Earnings before interest and tax (EBIT) rose 27 per cent to $276.65 million.
“Australian macroeconomic conditions have had an upward trend for three years and have been favourable for consumption in the homemaker and lifestyle categories,” said Harvey Norman chairman, Gerry Harvey.
“Harvey Norman is a homemaker, lifestyle and connected home retail concept and the appeal and strong positioning of the franchise offering is apparent in these results today.”
The company says its homemaker category benefited from the strong Australian housing market in 2015, coupled with cheaper petrol prices and low interest rates.
Moody’s Analytics predicted on Thursday housing growth will slow over 2016 and 2017 but not slump, with wages growing at their slowest pace on record and unemployment ticked up to six per cent in January.
But the 76-year-old said prophets of doom are misguided and he sees no reason to ignore the economy’s resilience. Harvey says housing construction and population growth will continue to fuel Harvey Norman’s sales growth.
“You’ve just seen an economy that was very strong have a resources boom that came to an abrupt holt. Prices crashed and this economy has survived that,” he told AAP.

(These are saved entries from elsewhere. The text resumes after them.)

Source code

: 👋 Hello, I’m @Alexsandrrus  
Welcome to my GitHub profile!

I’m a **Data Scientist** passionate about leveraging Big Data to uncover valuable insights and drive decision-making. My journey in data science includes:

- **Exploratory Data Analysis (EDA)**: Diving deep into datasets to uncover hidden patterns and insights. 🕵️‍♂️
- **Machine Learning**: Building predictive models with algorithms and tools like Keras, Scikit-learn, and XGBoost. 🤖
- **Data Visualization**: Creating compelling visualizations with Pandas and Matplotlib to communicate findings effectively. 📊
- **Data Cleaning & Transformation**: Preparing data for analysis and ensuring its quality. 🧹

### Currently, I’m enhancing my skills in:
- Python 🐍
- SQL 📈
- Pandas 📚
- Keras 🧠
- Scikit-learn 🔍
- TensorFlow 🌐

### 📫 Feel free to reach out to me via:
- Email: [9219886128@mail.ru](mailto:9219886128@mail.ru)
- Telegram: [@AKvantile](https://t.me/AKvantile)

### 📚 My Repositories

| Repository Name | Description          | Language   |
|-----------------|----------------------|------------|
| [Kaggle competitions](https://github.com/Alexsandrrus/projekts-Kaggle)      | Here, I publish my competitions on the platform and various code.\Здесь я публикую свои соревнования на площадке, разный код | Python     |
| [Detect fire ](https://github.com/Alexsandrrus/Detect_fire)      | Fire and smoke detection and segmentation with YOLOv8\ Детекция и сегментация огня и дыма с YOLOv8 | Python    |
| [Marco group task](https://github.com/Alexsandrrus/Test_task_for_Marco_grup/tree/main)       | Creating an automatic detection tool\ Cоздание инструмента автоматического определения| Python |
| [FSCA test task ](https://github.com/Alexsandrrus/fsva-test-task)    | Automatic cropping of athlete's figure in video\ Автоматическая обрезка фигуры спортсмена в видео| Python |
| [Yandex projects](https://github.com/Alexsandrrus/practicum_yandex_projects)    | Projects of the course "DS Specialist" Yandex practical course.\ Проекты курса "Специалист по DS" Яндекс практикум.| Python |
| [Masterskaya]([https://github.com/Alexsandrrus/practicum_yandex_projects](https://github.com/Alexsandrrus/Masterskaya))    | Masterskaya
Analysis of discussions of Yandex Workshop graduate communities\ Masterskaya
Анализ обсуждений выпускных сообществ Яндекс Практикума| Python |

“You’ve got an interest rate that’s at its lowest in 50 years, unemployment low by standards of the last 50 years – all the indicators are that the economy is very strong.”
A day after rival electronics retailer Dick Smith confirmed its demise, Harvey sees it as a boost for Harvey Norman.
“If a competitor’s doing $1 billion in sales in Australia, obviously all the other people in that category are advantaged by it,” he said.
“It’s no different to when Masters go, there’s certain things that they sell that we sell, so we’ll be advantaged when a competitor is out of the market.”
After Dick Smith’s announcement on Thursday, the company’s eponymous founder – who sold the business in 1982 – sounded a warning for Harvey.
“If Gerry Harvey’s not careful, he’s going to be next,” Dick Smith told NewsCorp Australia.
“I just reckon there’s no money in consumer electronics – that’s why I sold out 30 years ago. And Gerry should realise that quickly.”
Harvey insisted Mr Smith was a close mate and a “great Australian”, but said he probably made the comments before he saw Harvey Norman’s results.
“I’ll invite him out to have a look at our figures,” Harvey said.
Electronics have been key in driving global sales up eight per cent higher, Harvey said.
“With the latest things happening with phones, tablets and computers out there the product is good,” he said.
“The prices are so good people are spending in that category rather than other categories.”
He believes the strong numbers send a message to his critics.
“They can’t write me off. If anyone is out there criticising me after today you’ve got to say `what’s their angle?’,” he said.
Harvey Norman’s shares closed down eight cents to $4.53.